As shown in FIG. 4, the engagement nut 7a protrudes into a small gap formed between the wheel 7 and the bolt 3e. This gap is located at the same position as the support shaft 3a when viewed from the front. The flat plate portion 31 of the lock lever 30 rotates in a vertical plane passing through this gap, and the first engaging portion 37 engages with the engaging nut 7a. Due to this engagement, the lock lever 30 prevents the wheel 7 from rotating, and the rotation is locked. Note that since the engagement nut 7a ends within the gap, the engagement nut 7a will not interfere with the lower frame 3 as the wheel 7 rotates.

Next, the configuration related to the stacking lock will be explained. As shown in FIG. 3, the lower frame 3 is located directly above the upper frame 4 with the front and rear axles 17 resting on the upper frame 4 of the lower washing machine 1. As described above, the lateral spacing between the lower frames 3, 3 and the lateral spacing between the upper frames 4, 4 are equal. Further, the wheels 7 protrude outward from the lower frame 3. Therefore, the upper washing machines 1 can be stacked so that the pair of left and right wheels 7 are located outside the pair of left and right lower frames 3. This rough alignment positions the lower frame 3 directly above the upper frame 4.

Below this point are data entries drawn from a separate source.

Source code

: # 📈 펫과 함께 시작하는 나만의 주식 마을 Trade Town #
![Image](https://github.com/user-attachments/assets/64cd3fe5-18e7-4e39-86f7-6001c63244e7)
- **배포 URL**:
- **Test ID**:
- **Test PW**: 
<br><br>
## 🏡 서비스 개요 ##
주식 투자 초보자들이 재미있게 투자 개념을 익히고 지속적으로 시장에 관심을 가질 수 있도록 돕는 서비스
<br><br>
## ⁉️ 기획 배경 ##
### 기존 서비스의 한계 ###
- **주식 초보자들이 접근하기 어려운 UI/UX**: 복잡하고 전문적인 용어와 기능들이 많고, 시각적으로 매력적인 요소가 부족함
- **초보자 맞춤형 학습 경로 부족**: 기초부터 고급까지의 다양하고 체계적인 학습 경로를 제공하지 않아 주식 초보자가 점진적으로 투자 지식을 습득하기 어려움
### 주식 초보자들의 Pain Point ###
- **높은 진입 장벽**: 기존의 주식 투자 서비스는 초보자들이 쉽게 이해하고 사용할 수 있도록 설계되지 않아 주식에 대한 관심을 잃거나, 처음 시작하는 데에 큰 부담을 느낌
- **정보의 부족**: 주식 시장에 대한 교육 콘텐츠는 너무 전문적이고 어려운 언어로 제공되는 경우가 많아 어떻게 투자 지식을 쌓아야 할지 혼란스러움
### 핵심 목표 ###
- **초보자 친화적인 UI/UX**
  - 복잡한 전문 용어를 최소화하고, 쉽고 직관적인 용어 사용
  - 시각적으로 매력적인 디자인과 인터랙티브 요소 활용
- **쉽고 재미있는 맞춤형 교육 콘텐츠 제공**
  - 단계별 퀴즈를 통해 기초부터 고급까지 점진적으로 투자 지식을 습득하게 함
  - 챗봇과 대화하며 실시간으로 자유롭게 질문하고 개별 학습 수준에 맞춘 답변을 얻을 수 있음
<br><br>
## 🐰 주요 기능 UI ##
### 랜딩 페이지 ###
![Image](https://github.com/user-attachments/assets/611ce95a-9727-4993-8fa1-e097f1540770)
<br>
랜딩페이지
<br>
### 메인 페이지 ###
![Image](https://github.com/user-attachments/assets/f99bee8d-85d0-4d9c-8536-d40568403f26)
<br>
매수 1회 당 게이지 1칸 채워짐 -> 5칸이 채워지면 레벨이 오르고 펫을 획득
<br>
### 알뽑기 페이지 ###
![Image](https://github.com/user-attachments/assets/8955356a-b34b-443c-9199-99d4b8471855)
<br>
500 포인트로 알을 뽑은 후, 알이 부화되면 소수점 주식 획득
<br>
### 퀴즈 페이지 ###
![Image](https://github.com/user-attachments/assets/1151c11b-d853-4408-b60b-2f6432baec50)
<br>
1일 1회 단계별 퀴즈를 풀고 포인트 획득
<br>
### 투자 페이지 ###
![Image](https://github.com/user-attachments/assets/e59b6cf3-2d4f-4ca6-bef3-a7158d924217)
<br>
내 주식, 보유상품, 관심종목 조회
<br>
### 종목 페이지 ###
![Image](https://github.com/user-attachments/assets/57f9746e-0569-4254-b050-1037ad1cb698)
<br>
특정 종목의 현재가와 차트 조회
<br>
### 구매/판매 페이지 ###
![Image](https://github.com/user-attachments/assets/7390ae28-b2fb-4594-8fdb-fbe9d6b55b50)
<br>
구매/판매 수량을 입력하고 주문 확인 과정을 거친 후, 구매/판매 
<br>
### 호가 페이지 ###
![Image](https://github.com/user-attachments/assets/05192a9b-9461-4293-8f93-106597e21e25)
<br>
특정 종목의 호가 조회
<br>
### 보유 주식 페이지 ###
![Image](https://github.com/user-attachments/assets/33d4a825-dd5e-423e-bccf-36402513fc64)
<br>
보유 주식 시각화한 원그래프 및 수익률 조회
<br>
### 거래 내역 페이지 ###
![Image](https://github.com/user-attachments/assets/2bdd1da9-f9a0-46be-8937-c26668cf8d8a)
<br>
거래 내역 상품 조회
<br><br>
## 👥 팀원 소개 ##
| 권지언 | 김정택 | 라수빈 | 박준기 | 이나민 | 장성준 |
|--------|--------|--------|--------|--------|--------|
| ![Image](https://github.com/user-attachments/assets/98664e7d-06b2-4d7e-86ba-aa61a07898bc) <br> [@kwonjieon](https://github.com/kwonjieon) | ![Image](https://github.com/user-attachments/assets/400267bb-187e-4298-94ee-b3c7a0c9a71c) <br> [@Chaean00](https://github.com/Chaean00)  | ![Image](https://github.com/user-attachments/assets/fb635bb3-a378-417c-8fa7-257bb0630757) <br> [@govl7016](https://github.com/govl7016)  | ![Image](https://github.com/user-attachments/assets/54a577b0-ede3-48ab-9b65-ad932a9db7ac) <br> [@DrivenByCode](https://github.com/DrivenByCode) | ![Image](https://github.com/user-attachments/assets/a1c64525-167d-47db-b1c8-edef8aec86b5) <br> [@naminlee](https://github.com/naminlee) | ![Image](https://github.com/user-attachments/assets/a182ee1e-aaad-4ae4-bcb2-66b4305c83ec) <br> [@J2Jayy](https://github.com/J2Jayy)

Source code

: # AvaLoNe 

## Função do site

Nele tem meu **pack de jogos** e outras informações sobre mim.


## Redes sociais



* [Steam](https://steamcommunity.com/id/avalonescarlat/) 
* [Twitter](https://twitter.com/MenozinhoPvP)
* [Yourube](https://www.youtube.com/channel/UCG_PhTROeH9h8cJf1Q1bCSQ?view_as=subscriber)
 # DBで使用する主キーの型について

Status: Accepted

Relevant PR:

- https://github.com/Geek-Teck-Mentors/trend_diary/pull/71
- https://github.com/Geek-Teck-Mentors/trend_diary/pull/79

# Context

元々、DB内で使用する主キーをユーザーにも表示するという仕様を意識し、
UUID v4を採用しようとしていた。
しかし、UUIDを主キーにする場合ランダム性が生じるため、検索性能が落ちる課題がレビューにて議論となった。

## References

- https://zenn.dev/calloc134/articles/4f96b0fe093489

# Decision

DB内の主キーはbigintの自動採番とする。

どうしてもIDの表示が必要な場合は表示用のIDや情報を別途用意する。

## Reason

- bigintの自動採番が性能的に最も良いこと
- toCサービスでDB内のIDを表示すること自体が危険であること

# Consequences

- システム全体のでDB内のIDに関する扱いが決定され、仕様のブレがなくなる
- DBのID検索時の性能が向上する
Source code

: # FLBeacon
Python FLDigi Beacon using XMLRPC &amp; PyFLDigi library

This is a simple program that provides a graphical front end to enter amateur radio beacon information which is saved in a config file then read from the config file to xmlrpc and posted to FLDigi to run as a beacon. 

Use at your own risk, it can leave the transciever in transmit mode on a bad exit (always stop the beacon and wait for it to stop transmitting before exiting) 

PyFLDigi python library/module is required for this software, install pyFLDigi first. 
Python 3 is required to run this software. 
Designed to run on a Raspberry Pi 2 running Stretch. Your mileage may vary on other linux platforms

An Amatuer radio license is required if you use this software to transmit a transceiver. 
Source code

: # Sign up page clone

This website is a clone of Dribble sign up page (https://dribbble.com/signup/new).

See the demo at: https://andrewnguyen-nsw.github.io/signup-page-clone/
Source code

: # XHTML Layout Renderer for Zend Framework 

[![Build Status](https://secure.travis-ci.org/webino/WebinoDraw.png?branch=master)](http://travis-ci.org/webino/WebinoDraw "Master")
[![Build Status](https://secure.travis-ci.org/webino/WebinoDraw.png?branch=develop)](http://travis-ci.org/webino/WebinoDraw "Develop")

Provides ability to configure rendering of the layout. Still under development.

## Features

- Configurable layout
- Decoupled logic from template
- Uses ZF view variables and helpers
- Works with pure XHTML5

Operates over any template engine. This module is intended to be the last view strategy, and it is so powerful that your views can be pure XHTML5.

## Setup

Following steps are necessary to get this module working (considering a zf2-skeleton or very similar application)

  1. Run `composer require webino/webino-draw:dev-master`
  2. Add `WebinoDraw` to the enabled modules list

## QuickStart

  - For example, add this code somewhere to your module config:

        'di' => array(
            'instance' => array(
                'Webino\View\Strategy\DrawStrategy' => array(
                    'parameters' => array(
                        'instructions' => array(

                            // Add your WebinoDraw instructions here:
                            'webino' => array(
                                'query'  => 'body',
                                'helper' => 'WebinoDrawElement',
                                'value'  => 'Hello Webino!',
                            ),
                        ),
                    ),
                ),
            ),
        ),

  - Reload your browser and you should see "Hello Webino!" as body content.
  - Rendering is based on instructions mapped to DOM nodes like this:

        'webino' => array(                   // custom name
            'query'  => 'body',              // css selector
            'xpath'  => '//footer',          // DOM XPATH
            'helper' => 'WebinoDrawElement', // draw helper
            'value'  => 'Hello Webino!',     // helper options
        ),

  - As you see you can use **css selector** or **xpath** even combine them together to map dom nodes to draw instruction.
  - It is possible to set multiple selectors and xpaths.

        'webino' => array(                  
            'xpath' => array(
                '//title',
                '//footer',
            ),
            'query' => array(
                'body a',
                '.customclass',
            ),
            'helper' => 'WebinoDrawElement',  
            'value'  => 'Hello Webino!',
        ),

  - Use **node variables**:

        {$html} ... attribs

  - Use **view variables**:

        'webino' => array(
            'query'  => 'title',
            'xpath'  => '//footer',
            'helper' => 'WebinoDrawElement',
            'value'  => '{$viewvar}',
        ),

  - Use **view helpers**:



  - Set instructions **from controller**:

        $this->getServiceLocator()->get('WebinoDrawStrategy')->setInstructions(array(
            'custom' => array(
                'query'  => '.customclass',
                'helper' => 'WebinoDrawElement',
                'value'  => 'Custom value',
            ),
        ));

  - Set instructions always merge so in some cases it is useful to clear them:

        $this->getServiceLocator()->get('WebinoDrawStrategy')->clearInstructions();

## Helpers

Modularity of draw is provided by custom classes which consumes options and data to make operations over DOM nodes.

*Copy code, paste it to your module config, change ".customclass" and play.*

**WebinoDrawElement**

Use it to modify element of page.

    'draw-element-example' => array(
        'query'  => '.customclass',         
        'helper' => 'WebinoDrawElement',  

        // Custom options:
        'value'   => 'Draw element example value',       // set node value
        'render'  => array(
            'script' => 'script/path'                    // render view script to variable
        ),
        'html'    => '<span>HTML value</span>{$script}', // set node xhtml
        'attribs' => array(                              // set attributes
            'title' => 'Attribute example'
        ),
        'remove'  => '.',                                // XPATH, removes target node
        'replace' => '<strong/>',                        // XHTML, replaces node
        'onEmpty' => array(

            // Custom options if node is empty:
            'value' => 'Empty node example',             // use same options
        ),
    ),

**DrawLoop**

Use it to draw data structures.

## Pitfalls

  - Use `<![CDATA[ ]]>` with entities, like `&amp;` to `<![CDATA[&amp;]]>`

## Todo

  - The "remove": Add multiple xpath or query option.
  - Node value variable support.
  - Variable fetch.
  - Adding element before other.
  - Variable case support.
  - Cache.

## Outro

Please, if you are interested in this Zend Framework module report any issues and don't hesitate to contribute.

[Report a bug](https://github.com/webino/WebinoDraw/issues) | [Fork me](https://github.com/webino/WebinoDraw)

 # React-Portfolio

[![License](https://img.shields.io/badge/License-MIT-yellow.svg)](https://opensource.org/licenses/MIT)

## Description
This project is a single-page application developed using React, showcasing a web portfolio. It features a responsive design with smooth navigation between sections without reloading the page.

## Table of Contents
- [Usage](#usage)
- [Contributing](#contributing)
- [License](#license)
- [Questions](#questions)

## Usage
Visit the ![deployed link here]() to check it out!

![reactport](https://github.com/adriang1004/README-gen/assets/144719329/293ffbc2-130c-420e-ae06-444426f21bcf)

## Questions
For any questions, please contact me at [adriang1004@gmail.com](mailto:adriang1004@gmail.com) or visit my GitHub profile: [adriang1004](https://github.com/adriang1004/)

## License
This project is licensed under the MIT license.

As shown in FIGS. 3 and 4, stacked engagement pins 4a are provided on the outer surface of the upper frame 4. The stacked engagement pin 4a is provided on an extension of the bolt 4e (coaxially with the bolt 4e) passing through the upper frame 4 in the left-right direction. As shown in FIG. 4, the stacked engagement pins 4a slightly protrude from the outer surface of the upper frame 4. The stacked engagement pin 4a is also located at the same position as the support shaft 3a when viewed from the front.

On the other hand, as shown in FIG. 5(a), at the front end (second end; left end shown in FIG. 5(a)) of the flat plate part 31, the upper washing machines 1 are stacked. A second engaging portion 38, which is a recessed portion that engages with the engaging pin 4a, is formed. More specifically, as shown in FIG. 8(b), with the support shaft 3a located at the rear end of the elongated hole 40, the second engagement pin 4a of the lower washing machine 1 is engaged. portion 38 can be engaged. The second engaging portion 38 has a size that can accommodate the stacked engagement pin 4a, and the stacked engagement pin 4a enters into the second engagement portion 38 (see FIG. 8(b)). . Note that the diameter of the stacked engagement pin 4a and the diameter of the engagement nut 7a may be substantially the same, or these diameters may be different.

The flat plate portion 31 of the lock lever 30 rotates in the above-described vertical plane, and the second engaging portion 38 engages with the stacked engaging pin 4a. By this engagement, the lock lever 30 of the upper washer 1 is connected to the upper frame 4 of the lower washer 1, and the stacking is locked.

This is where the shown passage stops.